Nombre de mots : 1246 mots
Publié en ligne le 2013-04-18
Citation: Histara les comptes rendus (ISSN 2100-0700).
Lien: http://histara.sorbonne.fr/cr.php?cr=531
 
 

 

          Cet important ouvrage est la traduction de Rings, jewelry of power, Love and Loyalty publié par l’auteur en 2007 chez Thames and Hudson à Londres. L’œuvre de Diana Scarisbrick sur le thème de la bijouterie est considérable. Connue aussi bien comme historienne des bijoux que comme spécialiste de la bijouterie contemporaine, elle a notamment écrit sur l’histoire des bijoux royaux, l’histoire de la maison Chaumet depuis la fin du XVIIIe siècle, elle a rédigé différents catalogues d’exposition très remarqués depuis une vingtaine d’années et même collaboré au catalogue des intailles et camées du Fitzwilliam Museum.
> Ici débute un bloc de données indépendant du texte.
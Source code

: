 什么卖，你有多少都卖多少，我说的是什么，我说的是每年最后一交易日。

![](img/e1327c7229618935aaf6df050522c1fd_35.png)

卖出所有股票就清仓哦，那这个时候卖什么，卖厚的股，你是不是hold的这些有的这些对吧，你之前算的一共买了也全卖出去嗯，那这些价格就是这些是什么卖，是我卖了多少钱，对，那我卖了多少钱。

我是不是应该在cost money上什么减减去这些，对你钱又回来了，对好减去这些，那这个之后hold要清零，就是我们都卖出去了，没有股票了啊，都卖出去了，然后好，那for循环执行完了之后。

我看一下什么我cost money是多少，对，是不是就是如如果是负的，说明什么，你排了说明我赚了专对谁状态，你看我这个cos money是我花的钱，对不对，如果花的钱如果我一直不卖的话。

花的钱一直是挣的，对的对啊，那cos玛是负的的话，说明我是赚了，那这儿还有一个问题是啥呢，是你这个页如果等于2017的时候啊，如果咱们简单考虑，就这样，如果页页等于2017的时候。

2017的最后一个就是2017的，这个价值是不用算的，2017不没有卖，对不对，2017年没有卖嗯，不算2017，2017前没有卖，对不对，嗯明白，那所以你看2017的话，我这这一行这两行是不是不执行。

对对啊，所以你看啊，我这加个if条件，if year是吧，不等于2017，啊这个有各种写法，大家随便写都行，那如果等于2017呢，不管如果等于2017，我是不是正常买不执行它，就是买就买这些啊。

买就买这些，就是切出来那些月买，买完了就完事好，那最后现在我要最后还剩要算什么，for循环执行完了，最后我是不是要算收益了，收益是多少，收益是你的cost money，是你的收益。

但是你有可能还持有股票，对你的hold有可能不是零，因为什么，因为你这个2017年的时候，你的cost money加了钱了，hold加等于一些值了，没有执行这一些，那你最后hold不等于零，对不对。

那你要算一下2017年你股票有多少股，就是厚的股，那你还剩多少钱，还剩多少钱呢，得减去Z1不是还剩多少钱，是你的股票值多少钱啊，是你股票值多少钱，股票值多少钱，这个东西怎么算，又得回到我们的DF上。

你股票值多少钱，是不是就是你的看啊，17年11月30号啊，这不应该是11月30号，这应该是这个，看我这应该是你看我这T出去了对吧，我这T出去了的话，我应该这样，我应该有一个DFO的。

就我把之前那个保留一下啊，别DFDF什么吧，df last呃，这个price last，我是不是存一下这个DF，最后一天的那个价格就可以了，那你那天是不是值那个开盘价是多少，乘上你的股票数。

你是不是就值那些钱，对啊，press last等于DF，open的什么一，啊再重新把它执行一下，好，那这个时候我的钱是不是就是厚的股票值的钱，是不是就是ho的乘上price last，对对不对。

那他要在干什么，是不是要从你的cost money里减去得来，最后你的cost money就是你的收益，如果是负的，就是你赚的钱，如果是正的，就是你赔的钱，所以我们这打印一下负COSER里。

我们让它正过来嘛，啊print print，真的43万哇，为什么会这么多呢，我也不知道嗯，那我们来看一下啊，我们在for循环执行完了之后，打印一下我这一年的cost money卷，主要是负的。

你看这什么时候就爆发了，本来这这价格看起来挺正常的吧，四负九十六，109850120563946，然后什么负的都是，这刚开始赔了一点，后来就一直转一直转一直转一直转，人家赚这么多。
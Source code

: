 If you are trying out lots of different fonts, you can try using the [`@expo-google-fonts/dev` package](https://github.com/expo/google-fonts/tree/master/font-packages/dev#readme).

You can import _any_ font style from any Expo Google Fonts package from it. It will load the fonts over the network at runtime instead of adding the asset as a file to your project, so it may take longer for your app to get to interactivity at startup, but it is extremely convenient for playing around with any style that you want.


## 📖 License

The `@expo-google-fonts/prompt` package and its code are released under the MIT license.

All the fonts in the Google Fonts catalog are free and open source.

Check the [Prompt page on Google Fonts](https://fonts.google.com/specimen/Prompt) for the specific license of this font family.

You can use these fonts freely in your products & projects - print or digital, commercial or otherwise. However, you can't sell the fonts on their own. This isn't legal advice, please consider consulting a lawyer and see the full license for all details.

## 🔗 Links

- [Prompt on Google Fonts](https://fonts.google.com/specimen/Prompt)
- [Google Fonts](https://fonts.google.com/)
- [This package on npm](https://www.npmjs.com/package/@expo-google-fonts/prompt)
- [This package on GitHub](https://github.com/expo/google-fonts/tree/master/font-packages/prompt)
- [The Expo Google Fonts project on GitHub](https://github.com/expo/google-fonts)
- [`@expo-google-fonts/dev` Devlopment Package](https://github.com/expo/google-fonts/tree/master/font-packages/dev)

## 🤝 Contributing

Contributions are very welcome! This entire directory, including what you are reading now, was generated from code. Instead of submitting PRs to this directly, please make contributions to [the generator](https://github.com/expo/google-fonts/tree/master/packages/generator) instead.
Le trait commun à toutes ces publications, y compris et surtout à celle-ci, est celui d’un attachement à déceler le sens profond des bijoux, trop souvent décrits comme des ornements seuls et classés selon une typologie habituelle : boucles d’oreille, colliers, bracelets, bagues, etc.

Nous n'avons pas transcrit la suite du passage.